After the way they started the season, it’s hard to believe that Cincinnati is facing an important battle for the AFC North crown in Week 7. With a win in Pittsburgh this Sunday, Cincinnati, Baltimore and Pittsburgh would all sit at three losses (the Steelers, at 4-3 without having hit their bye yet, would still hold the lead).
The Bengals have a shot to assert themselves as a contender in the AFC with a strong performance this afternoon, in a 4:25pm EST time slot, on the road against their biggest division competitor. It’s not a must-win game by any stretch, but there’s a lot on the table for Cincinnati to take.
Chuck Pagano’s seat is as hot as it’s ever been
Cincinnati: Tyler Boyd (Out), Ryan Hewitt (Out), Adam Jones (Doubtful), John Ross (Questionable), Derron Smith (Questionable)
Not a lot here that should be particularly impactful on Sunday’s game, but a few interesting notes regardless. Mostly the possibility that John Ross could return to the field for the first time since Ken Zampese coordinated the Bengals’ offense. Whether he actually plays remains to be seen, let alone how he plays or how much he plays, but it’s interesting to wonder what lies on the other side of that door.
The others names aren’t nearly so. Adam Jones, the highest-profile name on this list, is no longer significantly ahead of the other corners on this roster. That doesn’t mean he’s bad now, just that his absence shouldn’t be strongly felt, as with the other three names here.
Pittsburgh: Stephon Tuitt (Out), Marcus Gilbert (Doubtful)
Two players, both starters, with questionable availability for the Steelers. Tuitt has been strong this season across the defensive line from Cameron Heyward. Gilbert has been among the league’s best right tackles for multiple seasons. Their backups — Tyson Alualu and Chris Hubbard — are good enough veterans. The units shouldn’t suffer terribly in theory, but there’s at least weaker points available if the Bengals can exploit them.
Bad news: Pittsburgh heads into Week 7 with the league’s third-best total defense, and the first-ranked passing defense. They’ve played Cleveland, Minnesota, Chicago, Baltimore, Jacksonville and Kansas City this season, only allowing Chicago to score more than 20 points.
There’s a chicken-and-egg question here, to be fair. Of those six teams: Kansas City’s passing attack is largely set up off of run action (which Pittsburgh shut down), Minnesota was fielding Case Keenum at quarterback, and Cleveland is the only one of the other teams to average over 200 passing yards per game. Cincinnati has arguably the best aerial attack that Pittsburgh has faced this season, and the best wide receiver they’ll have faced in A.J. Green (due respect to Tyreek Hill and Stefon Diggs, 2017 Green’s been a different beast).
Unfortunately, the Bengals’ uninspiring running game in 2017 significantly dampers their chances.
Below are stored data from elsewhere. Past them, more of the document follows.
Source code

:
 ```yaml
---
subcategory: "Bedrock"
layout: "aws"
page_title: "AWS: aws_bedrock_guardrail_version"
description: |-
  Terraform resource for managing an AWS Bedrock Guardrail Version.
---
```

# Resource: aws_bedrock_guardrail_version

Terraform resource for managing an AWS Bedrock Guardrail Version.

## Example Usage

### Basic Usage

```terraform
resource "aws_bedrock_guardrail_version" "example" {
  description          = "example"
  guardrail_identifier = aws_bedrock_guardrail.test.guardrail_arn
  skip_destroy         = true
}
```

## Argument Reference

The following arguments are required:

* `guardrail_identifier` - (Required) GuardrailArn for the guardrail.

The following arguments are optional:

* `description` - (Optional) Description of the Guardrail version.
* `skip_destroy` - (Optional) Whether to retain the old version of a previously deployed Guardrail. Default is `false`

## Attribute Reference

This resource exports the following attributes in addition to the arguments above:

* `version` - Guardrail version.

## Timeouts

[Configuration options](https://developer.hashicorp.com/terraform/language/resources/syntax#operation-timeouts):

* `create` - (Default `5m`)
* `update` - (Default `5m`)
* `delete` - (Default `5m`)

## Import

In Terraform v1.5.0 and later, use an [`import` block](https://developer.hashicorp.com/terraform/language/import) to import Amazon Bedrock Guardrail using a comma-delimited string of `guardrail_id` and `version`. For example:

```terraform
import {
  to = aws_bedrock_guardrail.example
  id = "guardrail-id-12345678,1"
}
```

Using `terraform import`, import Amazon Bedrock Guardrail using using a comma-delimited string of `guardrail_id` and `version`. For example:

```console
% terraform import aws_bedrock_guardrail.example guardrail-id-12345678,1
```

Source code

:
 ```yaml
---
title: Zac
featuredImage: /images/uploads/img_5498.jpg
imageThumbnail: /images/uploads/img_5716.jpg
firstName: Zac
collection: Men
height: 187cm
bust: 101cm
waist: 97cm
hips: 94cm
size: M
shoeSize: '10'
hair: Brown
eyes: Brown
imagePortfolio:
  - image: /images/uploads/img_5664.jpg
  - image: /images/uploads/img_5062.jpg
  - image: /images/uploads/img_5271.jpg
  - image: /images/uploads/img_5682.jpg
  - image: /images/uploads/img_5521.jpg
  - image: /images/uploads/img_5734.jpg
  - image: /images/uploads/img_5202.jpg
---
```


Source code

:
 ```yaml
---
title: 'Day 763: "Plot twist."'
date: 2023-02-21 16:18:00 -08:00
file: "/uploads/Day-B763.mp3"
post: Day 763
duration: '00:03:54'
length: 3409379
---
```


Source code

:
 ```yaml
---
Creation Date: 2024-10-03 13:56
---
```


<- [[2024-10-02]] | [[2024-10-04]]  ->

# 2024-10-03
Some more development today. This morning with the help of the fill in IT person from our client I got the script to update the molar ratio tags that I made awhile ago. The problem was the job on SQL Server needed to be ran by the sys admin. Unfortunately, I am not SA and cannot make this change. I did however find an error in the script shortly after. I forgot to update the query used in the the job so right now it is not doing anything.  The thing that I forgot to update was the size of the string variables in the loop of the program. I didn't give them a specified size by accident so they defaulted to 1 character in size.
Pittsburgh’s losses to Chicago and Jacksonville had a lot to do with being gouged by Jordan Howard, Tarik Cohen, and Leonard Fournette, and as little as possible to do with anything resembling a professional passing game. Cincinnati has yet to win a game in that fashion, and it’s hard to imagine they suddenly will with Joe Mixon’s meager production and the team’s well-documented line deficiencies.
Where Pittsburgh has the league’s third and first in total and passing defense, respectively, Cincinnati ranks second in both categories. The same question regarding Pittsburgh’s opponents could be used in reference to Cincinnati’s, but it would still be surprising to see this turn out to be a high-scoring game.
The biggest question about this phase of the game is how well the Bengals can contain Le’Veon Bell, who’s gained 470 yards from scrimmage on 99 touches in the past three games. After holding out through much of the offseason and starting the season with average production, Bell has come on as the workhorse for the Steelers’ offense to carry them through despite Ben Roethlisberger’s usual level of play not manifesting.
Another thing Chicago and Jacksonville have in common: top-tier talent in the front seven that can shut down opposing rushing attacks. Cincinnati has the ability to play to that level, even if their rushing defense has only ranked 19th in the league. Winning the turnover battle to the degree Jacksonville did would be nice, but that outing hardly seems replicable by any team.
Bengals 20, Steelers 23
The Bengals are a good enough team to split with Pittsburgh, and having a bye week to prepare should be a significant advantage, but those things don’t always come through consistently. Regardless of victor, this should be a close, defensively-dominated game — the final scores probably won’t be more than 10 apart or over 50 combined.
Of course, a few plays either way for Antonio Brown could singlehandedly throw that, and Martavis Bryant may grind his personal axe in this game after he had to deny asking for a trade due to his offensive role.
Perhaps the Bengals have Ross established as a threat in this offense by their next match, but it would be dangerous to bet on a lot from him in this one. If he were already there, this prediction would likely swing the other way — the margin simply isn’t that big.